Boeing lists workers eligible to vote on union drive

About 3,000 employees eligible for April 22 organizing vote

NORTH CHARLESTON, SOUTH CAROLINA (Reuters) — A machinists union campaign to organize Boeing Co's South Carolina operations began in earnest on Tuesday, as the company turned over a list of about 3,000 employees eligible for an April 22 organizing vote.

Both sides are stepping up efforts to win support using social and traditional media, and one-on-one campaigning in the strongly anti-union state. Boeing is fighting the International Association of Machinists and Aerospace Workers' (IAM) effort to win a landmark victory by representing workers who build the company's 787 airliner.

The union will use the eligibility list to visit homes and "do as much face to face as possible" to discuss the benefits of organization, said Frank Larkin an IAM spokesman.

Boeing aired two new radio ads this week emphasizing the dangers of strikes and the loss of wages that result.

"Do workers really benefit from strikes?" one of the ads asks. "On all of the strike days, workers didn't receive regular wages, unemployment or healthcare and retirement benefits."

The one-minute spots do not mention that workers typically receive support from a union strike fund.

The IAM is running a campaign out of a rented office on a commercial strip in North Charleston about three miles from the Boeing plant.

The union opened the office a year ago to educate Boeing workers about collective bargaining in a state where only about 4 per cent of workers are represented by a union.

Union representatives work phones and hand out black IAM T-shirts and literature. State union leaders, politicians and ministers have signed their support and two plant production workers appear in a pro-union video.

The IAM's campaign focuses on wages, hours, working conditions and dignity on the job, lead organizer Mike Evans said.

They fear raising safety issues, Evans said. "The message is get it done or there's the door."

Boeing recently began scheduling staggered weekend work and Evans said workers told him they have been receiving small bonuses, ranging from a $25 to $500 Wal-Mart gift card.

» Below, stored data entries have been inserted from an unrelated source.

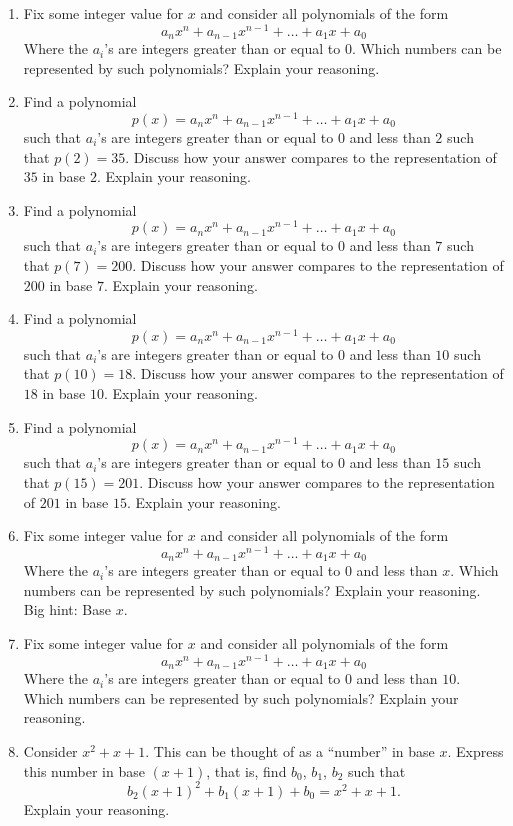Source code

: \begin{problems}
\begin{enumerate}
\item Fix some integer value for $x$ and consider all polynomials of
  the form
\[
a_nx^n + a_{n-1}x^{n-1} + \dots + a_1 x+ a_0
\]
Where the $a_i$'s are integers greater than or equal to $0$. Which
numbers can be represented by such polynomials? Explain your
reasoning.
\item Find a polynomial 
\[
p(x) = a_nx^n + a_{n-1}x^{n-1} + \dots + a_1 x+ a_0
\]
such that $a_i$'s are integers greater than or equal to $0$ and less
than $2$ such that $p(2) = 35$. Discuss how your answer compares to
the representation of $35$ in base $2$. Explain your reasoning.
\item Find a polynomial 
\[
p(x) = a_nx^n + a_{n-1}x^{n-1} + \dots + a_1 x+ a_0
\]
such that $a_i$'s are integers greater than or equal to $0$ and less
than $7$ such that $p(7) = 200$. Discuss how your answer compares to
the representation of $200$ in base $7$. Explain your reasoning.
\item Find a polynomial 
\[
p(x) = a_nx^n + a_{n-1}x^{n-1} + \dots + a_1 x+ a_0
\]
such that $a_i$'s are integers greater than or equal to $0$ and less
than $10$ such that $p(10) = 18$. Discuss how your answer compares to
the representation of $18$ in base $10$. Explain your reasoning.
\item Find a polynomial 
\[
p(x) = a_nx^n + a_{n-1}x^{n-1} + \dots + a_1 x+ a_0
\]
such that $a_i$'s are integers greater than or equal to $0$ and less
than $15$ such that $p(15) = 201$. Discuss how your answer compares to
the representation of $201$ in base $15$. Explain your reasoning.
\item Fix some integer value for $x$ and consider all polynomials of the form
\[
a_nx^n + a_{n-1}x^{n-1} + \dots + a_1 x+ a_0
\]
Where the $a_i$'s are integers greater than or equal to $0$ and less
than $x$. Which numbers can be represented by such polynomials?
Explain your reasoning. Big hint: Base $x$.
\item Fix some integer value for $x$ and consider all polynomials of
  the form
\[
a_nx^n + a_{n-1}x^{n-1} + \dots + a_1 x+ a_0
\]
Where the $a_i$'s are integers greater than or equal to $0$ and less
than $10$. Which numbers can be represented by such polynomials?
Explain your reasoning.

\item Consider $x^2 + x + 1$. This can be thought of as a ``number'' in
  base $x$. Express this number in base $(x+1)$, that is, find $b_0$, $b_1$, $b_2$ such that 
\[
b_2(x+1)^2 +b_1(x+1) + b_0 = x^2 + x + 1.
\]
Explain your reasoning.


\end{enumerate}
\end{problems}

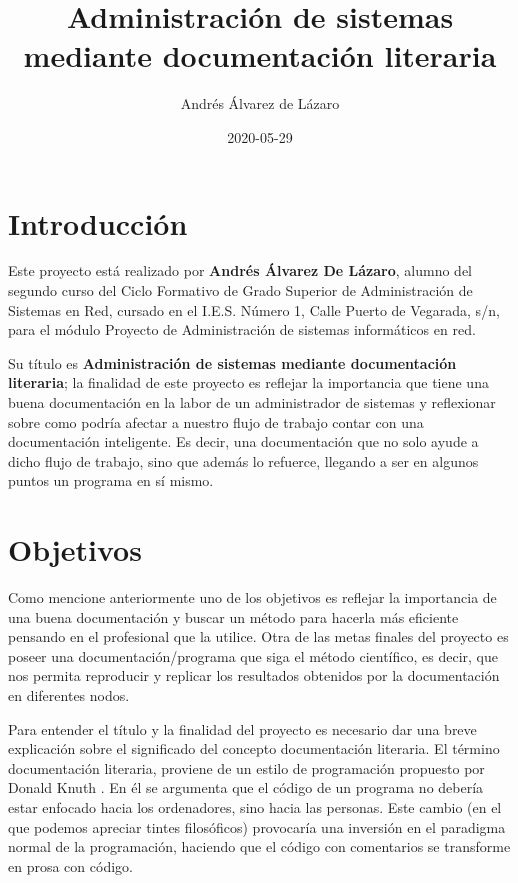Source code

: \documentclass[11pt]{article}
\author{Andrés Álvarez de Lázaro}
\date{2020-05-29}
\title{Administración de sistemas \\ mediante documentación literaria}
\begin{document}
\maketitle
\newpage

\setcounter{tocdepth}{2}
\tableofcontents

\newpage

\section{Introducción}
\label{sec:org6eab725}

Este proyecto está realizado por \textbf{Andrés Álvarez De Lázaro}, alumno del segundo curso del Ciclo Formativo de Grado Superior de Administración de Sistemas en Red, cursado en el I.E.S. Número 1, Calle Puerto de Vegarada, s/n, para el módulo Proyecto de Administración de sistemas informáticos en red.

Su título es \textbf{Administración de sistemas mediante documentación literaria}; la finalidad de este proyecto es reflejar la importancia que tiene una buena documentación en la labor de un administrador de sistemas y reflexionar sobre como podría afectar a nuestro flujo de trabajo contar con una documentación inteligente. Es decir, una documentación que no solo ayude a dicho flujo de trabajo, sino que además lo refuerce, llegando a ser en algunos puntos un programa en sí mismo.

\section{Objetivos}
\label{sec:org1f27f55}

Como mencione anteriormente uno de los objetivos es reflejar la importancia de una buena documentación y buscar un método para hacerla más eficiente pensando en el profesional que la utilice. Otra de las metas finales del proyecto es poseer una documentación/programa que siga el método científico, es decir, que nos permita reproducir y replicar los resultados obtenidos por la documentación en diferentes nodos.

Para entender el título y la finalidad del proyecto es necesario dar una breve explicación sobre el significado del concepto documentación literaria. El término documentación literaria, proviene de un estilo de programación propuesto por Donald Knuth \cite{knuth1992}. En él se argumenta que el código de un programa no debería estar enfocado hacia los ordenadores, sino hacia las personas. Este cambio (en el que podemos apreciar tintes filosóficos) provocaría una inversión en el paradigma normal de la programación, haciendo que el código con comentarios se transforme en prosa con código.
\end{document}
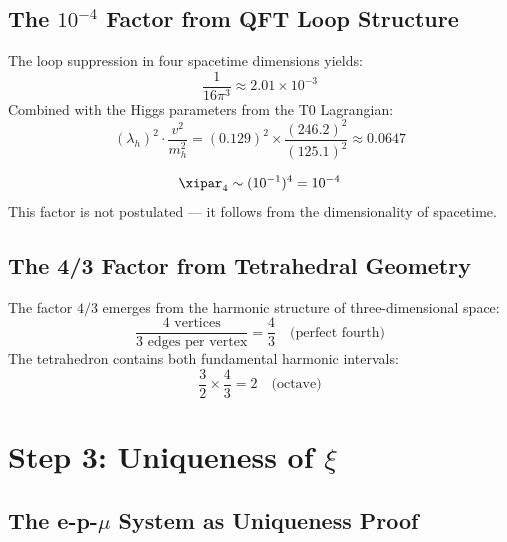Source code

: \subsection{The \texorpdfstring{$10^{-4}$}{10\^(-4)} Factor from QFT Loop Structure}

The loop suppression in four spacetime dimensions yields:
\begin{equation}
	\frac{1}{16\pi^3} \approx 2{.}01 \times 10^{-3}
\end{equation}
Combined with the Higgs parameters from the T0 Lagrangian:
\begin{equation}
	(\lambda_h)^2 \cdot \frac{v^2}{m_h^2} = (0{.}129)^2 \times \frac{(246{.}2)^2}{(125{.}1)^2} \approx 0{.}0647
\end{equation}

\begin{keyresult}
\begin{equation}
	\xipar_4 \sim (10^{-1})^4 = 10^{-4}
\end{equation}
This factor is not postulated — it follows from the dimensionality of spacetime.
\end{keyresult}

\subsection{The 4/3 Factor from Tetrahedral Geometry}

The factor $4/3$ emerges from the harmonic structure of three-dimensional space:
\begin{equation}
	\frac{4 \text{ vertices}}{3 \text{ edges per vertex}} = \frac{4}{3} \quad \text{(perfect fourth)}
\end{equation}
The tetrahedron contains both fundamental harmonic intervals:
\begin{equation}
	\frac{3}{2} \times \frac{4}{3} = 2 \quad \text{(octave)}
\end{equation}

\section{Step 3: Uniqueness of \texorpdfstring{$\xi$}{xi}}

\subsection{The e-p-\texorpdfstring{$\mu$}{mu} System as Uniqueness Proof}

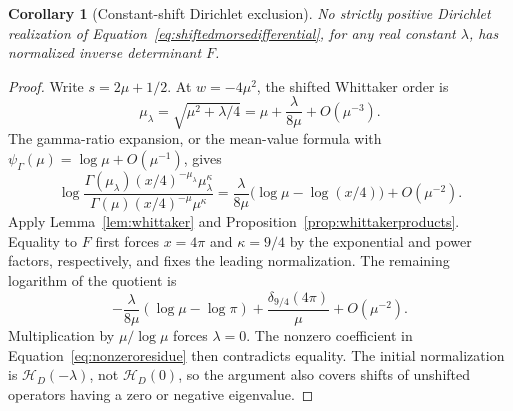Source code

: \documentclass[11pt,letterpaper]{article}
\numberwithin{equation}{section}
\newtheorem{corollary}[theorem]{Corollary}
\theoremstyle{definition}
\theoremstyle{remark}
\begin{document}
\begin{corollary}[Constant-shift Dirichlet exclusion]
\label{cor:shiftedmorseexclusion}
No strictly positive Dirichlet realization of Equation~\eqref{eq:shiftedmorsedifferential}, for any real constant $\lambda$, has normalized inverse determinant $F$.
\end{corollary}
\begin{proof}
Write $s=2\mu+1/2$. At $w=-4\mu^2$, the shifted Whittaker order is
\begin{equation}
 \mu_\lambda=\sqrt{\mu^2+\lambda/4}
 =\mu+\frac{\lambda}{8\mu}+O(\mu^{-3}).
 \label{eq:shiftedorder}
\end{equation}
The gamma-ratio expansion, or the mean-value formula with
$\psi_\Gamma(\mu)=\log\mu+O(\mu^{-1})$, gives
\begin{equation}
 \log\frac{\Gamma(\mu_\lambda)(x/4)^{-\mu_\lambda}
                         \mu_\lambda^\kappa}
                    {\Gamma(\mu)(x/4)^{-\mu}\mu^\kappa}
 =\frac{\lambda}{8\mu}\bigl(\log\mu-\log(x/4)\bigr)
   +O(\mu^{-2}).
 \label{eq:shiftlogterm}
\end{equation}
Apply Lemma~\ref{lem:whittaker} and Proposition~\ref{prop:whittakerproducts}. Equality to $F$ first forces $x=4\pi$ and $\kappa=9/4$ by the exponential and power factors, respectively, and fixes the leading normalization. The remaining logarithm of the quotient is
\begin{equation}
 -\frac{\lambda}{8\mu}(\log\mu-\log\pi)
       +\frac{\delta_{9/4}(4\pi)}{\mu}+O(\mu^{-2}).
 \label{eq:shiftedmorsecontradiction}
\end{equation}
Multiplication by $\mu/\log\mu$ forces $\lambda=0$. The nonzero coefficient in Equation~\eqref{eq:nonzeroresidue} then contradicts equality. The initial normalization is $\mathcal H_D(-\lambda)$, not $\mathcal H_D(0)$, so the argument also covers shifts of unshifted operators having a zero or negative eigenvalue.
\end{proof}
\end{document}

"We've said for the past five years that we don't believe a union is in the best interests of our teammates, our business, our community nor our state," Boeing spokeswoman Candy Eslinger said in a statement.

The IAM pulled 129,000 workers out on strike in the last decade and would make "over $1 million a year" from South Carolina employees, company websites show.

Under state laws, workers do not have to join a union, if one is formed, and do not have to pay dues, Gordon Lafer, professor of political science at the University of Oregon, said.

But the union is legally bound to represent all members of the bargaining unit, he said.

"Unions in right-to-work states are the only organizations I know of that are required by law to provide all their services for free but not charge for it," Lafer said. "It's very hard to sustain an organization like that financially."